Count every line in the data that contains the word "projects", then report that number alone.

__Available records__
++++

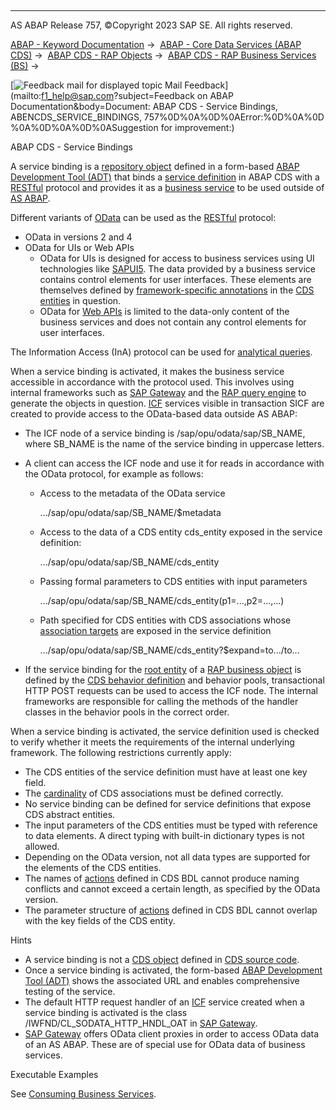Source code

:  

* * *

AS ABAP Release 757, ©Copyright 2023 SAP SE. All rights reserved.

[ABAP - Keyword Documentation](javascript:call_link\('abenabap.htm'\)) →  [ABAP - Core Data Services (ABAP CDS)](javascript:call_link\('abencds.htm'\)) →  [ABAP CDS - RAP Objects](javascript:call_link\('abencds_rap_objects.htm'\)) →  [ABAP CDS - RAP Business Services (BS)](javascript:call_link\('abencds_business_services.htm'\)) → 

 [![](Mail.gif?object=Mail.gif&sap-language=EN "Feedback mail for displayed topic") Mail Feedback](mailto:f1_help@sap.com?subject=Feedback on ABAP Documentation&body=Document: ABAP CDS - Service Bindings, ABENCDS_SERVICE_BINDINGS, 757%0D%0A%0D%0AError:%0D%0A%0D
%0A%0D%0A%0D%0ASuggestion for improvement:)

ABAP CDS - Service Bindings

A service binding is a [repository object](javascript:call_link\('abenrepository_object_glosry.htm'\) "Glossary Entry") defined in a form-based [ABAP Development Tool (ADT)](javascript:call_link\('abenadt_glosry.htm'\) "Glossary Entry") that binds a [service definition](javascript:call_link\('abencds_service_definition_glosry.htm'\) "Glossary Entry") in ABAP CDS with a [RESTful](javascript:call_link\('abenrestful_glosry.htm'\) "Glossary Entry") protocol and provides it as a [business service](javascript:call_link\('abenbusiness_service_glosry.htm'\) "Glossary Entry") to be used outside of [AS ABAP](javascript:call_link\('abenas_abap_glosry.htm'\) "Glossary Entry").

Different variants of [OData](javascript:call_link\('abenodata_glosry.htm'\) "Glossary Entry") can be used as the [RESTful](javascript:call_link\('abenrestful_glosry.htm'\) "Glossary Entry") protocol:

-   OData in versions 2 and 4
-   OData for UIs or Web APIs
    -   OData for UIs is designed for access to business services using UI technologies like [SAPUI5](javascript:call_link\('abensapui5_glosry.htm'\) "Glossary Entry"). The data provided by a business service contains control elements for user interfaces. These elements are themselves defined by [framework-specific annotations](javascript:call_link\('abenfrmwrk_annotation_glosry.htm'\) "Glossary Entry") in the [CDS entities](javascript:call_link\('abencds_entity_glosry.htm'\) "Glossary Entry") in question.
    -   OData for [Web APIs](javascript:call_link\('abenweb_api_glosry.htm'\) "Glossary Entry") is limited to the data-only content of the business services and does not contain any control elements for user interfaces.

The Information Access (InA) protocol can be used for [analytical queries](javascript:call_link\('abencds_analytical_pv_glosry.htm'\) "Glossary Entry").

When a service binding is activated, it makes the business service accessible in accordance with the protocol used. This involves using internal frameworks such as [SAP Gateway](javascript:call_link\('abensap_gateway_glosry.htm'\) "Glossary Entry") and the [RAP query engine](javascript:call_link\('abenrap_query_engine_glosry.htm'\) "Glossary Entry") to generate the objects in question. [ICF](javascript:call_link\('abenicf_glosry.htm'\) "Glossary Entry") services visible in transaction SICF are created to provide access to the OData-based data outside AS ABAP:

-   The ICF node of a service binding is /sap/opu/odata/sap/SB\_NAME, where SB\_NAME is the name of the service binding in uppercase letters.
-   A client can access the ICF node and use it for reads in accordance with the OData protocol, for example as follows:
    -   Access to the metadata of the OData service
        
        .../sap/opu/odata/sap/SB\_NAME/$metadata
        
    -   Access to the data of a CDS entity cds\_entity exposed in the service definition:
        
        .../sap/opu/odata/sap/SB\_NAME/cds\_entity
        
    -   Passing formal parameters to CDS entities with input parameters
        
        .../sap/opu/odata/sap/SB\_NAME/cds\_entity(p1=...,p2=...,...)
        
    -   Path specified for CDS entities with CDS associations whose [association targets](javascript:call_link\('abenassociation_target_glosry.htm'\) "Glossary Entry") are exposed in the service definition
        
        .../sap/opu/odata/sap/SB\_NAME/cds\_entity?$expand=to.../to...
        
-   If the service binding for the [root entity](javascript:call_link\('abenroot_entity_glosry.htm'\) "Glossary Entry") of a [RAP business object](javascript:call_link\('abenrap_bo_glosry.htm'\) "Glossary Entry") is defined by the [CDS behavior definition](javascript:call_link\('abencds_behavior_definition_glosry.htm'\) "Glossary Entry") and behavior pools, transactional HTTP POST requests can be used to access the ICF node. The internal frameworks are responsible for calling the methods of the handler classes in the behavior pools in the correct order.

When a service binding is activated, the service definition used is checked to verify whether it meets the requirements of the internal underlying framework. The following restrictions currently apply:

-   The CDS entities of the service definition must have at least one key field.
-   The [cardinality](javascript:call_link\('abencardinality_glosry.htm'\) "Glossary Entry") of CDS associations must be defined correctly.
-   No service binding can be defined for service definitions that expose CDS abstract entities.
-   The input parameters of the CDS entities must be typed with reference to data elements. A direct typing with built-in dictionary types is not allowed.
-   Depending on the OData version, not all data types are supported for the elements of the CDS entities.
-   The names of [actions](javascript:call_link\('abenbdl_action.htm'\)) defined in CDS BDL cannot produce naming conflicts and cannot exceed a certain length, as specified by the OData version.
-   The parameter structure of [actions](javascript:call_link\('abenbdl_action.htm'\)) defined in CDS BDL cannot overlap with the key fields of the CDS entity.

Hints

-   A service binding is not a [CDS object](javascript:call_link\('abencds_object_glosry.htm'\) "Glossary Entry") defined in [CDS source code](javascript:call_link\('abencds_source_code_glosry.htm'\) "Glossary Entry").
-   Once a service binding is activated, the form-based [ABAP Development Tool (ADT)](javascript:call_link\('abenadt_glosry.htm'\) "Glossary Entry") shows the associated URL and enables comprehensive testing of the service.
-   The default HTTP request handler of an [ICF](javascript:call_link\('abenicf_glosry.htm'\) "Glossary Entry") service created when a service binding is activated is the class /IWFND/CL\_SODATA\_HTTP\_HNDL\_OAT in [SAP Gateway](javascript:call_link\('abensap_gateway_glosry.htm'\) "Glossary Entry").
-   [SAP Gateway](javascript:call_link\('abensap_gateway_glosry.htm'\) "Glossary Entry") offers OData client proxies in order to access OData data of an AS ABAP. These are of special use for OData data of business services.

Executable Examples

See [Consuming Business Services](javascript:call_link\('abenservice_bindings_abexas.htm'\)).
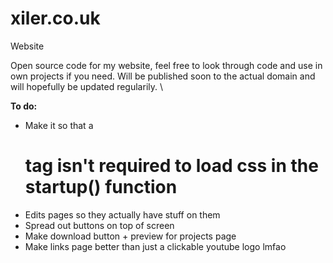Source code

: # xiler.co.uk
Website

Open source code for my website, feel free to look through code and use in own projects if you need.
Will be published soon to the actual domain and will hopefully be updated regularily. \

**To do:**

- Make it so that a <h1> tag isn't required to load css in the startup() function
- Edits pages so they actually have stuff on them
- Spread out buttons on top of screen
- Make download button + preview for projects page
- Make links page better than just a clickable youtube logo lmfao


  

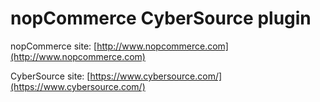 ﻿nopCommerce CyberSource plugin
===========

nopCommerce site: [http://www.nopcommerce.com](http://www.nopcommerce.com)


CyberSource site: [https://www.cybersource.com/](https://www.cybersource.com/)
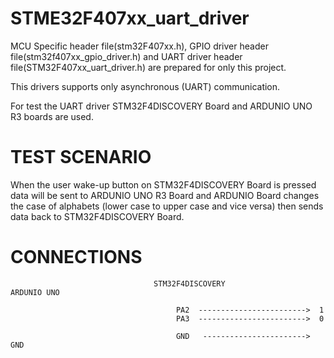 # STME32F407xx_uart_driver

 MCU Specific header file(stm32F407xx.h), GPIO driver header file(stm32f407xx_gpio_driver.h) and UART driver header file(STM32F407xx_uart_driver.h) are prepared for only this project.


This drivers supports only asynchronous (UART) communication.

For test the UART driver STM32F4DISCOVERY Board and ARDUNIO UNO R3 boards are used.

# TEST SCENARIO
When the user wake-up button on STM32F4DISCOVERY Board is pressed data will be sent to ARDUNIO UNO R3 Board and ARDUNIO Board changes the case of alphabets (lower case to upper case and vice versa) then sends data back to STM32F4DISCOVERY Board.

# CONNECTIONS

                                    STM32F4DISCOVERY                  ARDUNIO UNO

                                         PA2  ------------------------>  1
                                         PA3  ------------------------>  0

                                         GND   ----------------------->  GND
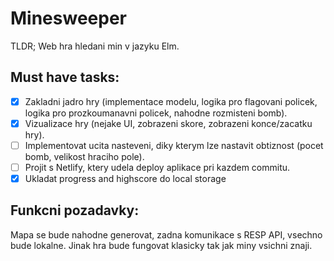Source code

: # Minesweeper

TLDR; Web hra hledani min v jazyku Elm.

## Must have tasks:

- [x] Zakladni jadro hry (implementace modelu, logika pro flagovani policek, logika pro prozkoumanavni policek, nahodne rozmisteni bomb).
- [x] Vizualizace hry (nejake UI, zobrazeni skore, zobrazeni konce/zacatku hry).
- [ ] Implementovat ucita nasteveni, diky kterym lze nastavit obtiznost (pocet bomb, velikost hraciho pole).
- [ ] Projit s Netlify, ktery udela deploy aplikace pri kazdem commitu.
- [x] Ukladat progress and highscore do local storage

## Funkcni pozadavky:

Mapa se bude nahodne generovat, zadna komunikace s RESP API, vsechno bude lokalne.
Jinak hra bude fungovat klasicky tak jak miny vsichni znaji.


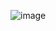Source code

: ![image](https://github.com/Rajesh192110536/CSA1369-TOC/assets/113626176/58e17833-b33d-4c02-819f-815fccd31b39)
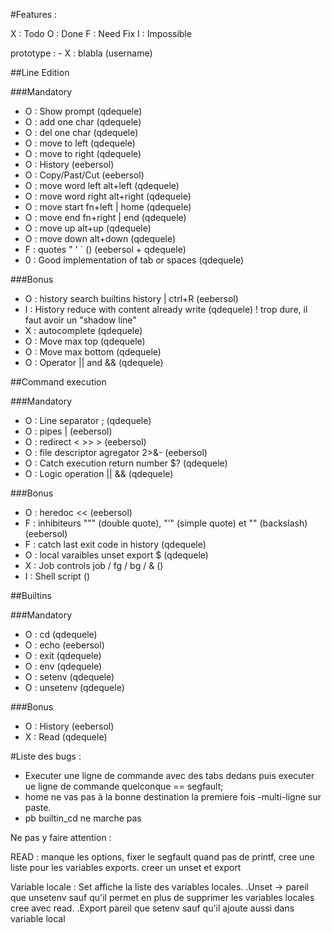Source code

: #Features :

X : Todo
O : Done
F : Need Fix
I : Impossible

prototype : - X : blabla (username)

##Line Edition

###Mandatory

- O : Show prompt (qdequele)
- O : add one char (qdequele)
- O : del one char (qdequele)
- O : move to left (qdequele)
- O : move to right (qdequele)
- O : History (eebersol)
- O : Copy/Past/Cut (eebersol)
- O : move word left alt+left (qdequele)
- O : move word right alt+right (qdequele)
- O : move start fn+left | home (qdequele)
- O : move end fn+right | end (qdequele)
- O : move up alt+up (qdequele)
- O : move down alt+down (qdequele)
- F : quotes " ' ` () (eebersol + qdequele)
- 0 : Good implementation of tab or spaces (qdequele)

###Bonus

- O : history search builtins history | ctrl+R (eebersol)
- I : History reduce with content already write (qdequele) ! trop dure, il faut avoir un "shadow line"
- X : autocomplete (qdequele)
- O : Move max top (qdequele)
- O : Move max bottom (qdequele)
- O : Operator || and && (qdequele)

##Command execution

###Mandatory

- O : Line separator ; (qdequele)
- O : pipes | (eebersol)
- O : redirect  < >> > (eebersol)
- O : file descriptor agregator 2>&- (eebersol)
- O : Catch execution return number $? (qdequele)
- O : Logic operation || && (qdequele)

###Bonus

- O : heredoc << (eebersol)
- F : inhibiteurs """ (double quote), "’" (simple quote) et "\" (backslash) (eebersol)
- F : catch last exit code in history (qdequele)
- O : local varaibles unset export $ (qdequele)
- X : Job controls job / fg / bg / & ()
- I : Shell script ()

##Builtins

###Mandatory

- O : cd (qdequele)
- O : echo (eebersol)
- O : exit (qdequele)
- O : env (qdequele)
- O : setenv (qdequele)
- O : unsetenv (qdequele)

###Bonus

- O : History (eebersol)
- X : Read (qdequele)

#Liste des bugs :

- Executer une ligne de commande avec des tabs dedans puis executer ue ligne de commande quelconque == segfault;
- home ne vas pas à la bonne destination la premiere fois
-multi-ligne sur paste.
- pb builtin_cd ne marche pas




Ne pas y faire attention :

READ : manque les options, fixer le segfault quand pas de printf, cree une liste pour les variables exports. creer un unset et export

Variable locale : Set affiche la liste des variables locales.
				 .Unset -> pareil que unsetenv sauf qu'il permet en plus de supprimer les variables locales cree avec read.
				 .Export pareil que setenv sauf qu'il ajoute aussi dans variable local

++++

__Result for this exercise__
2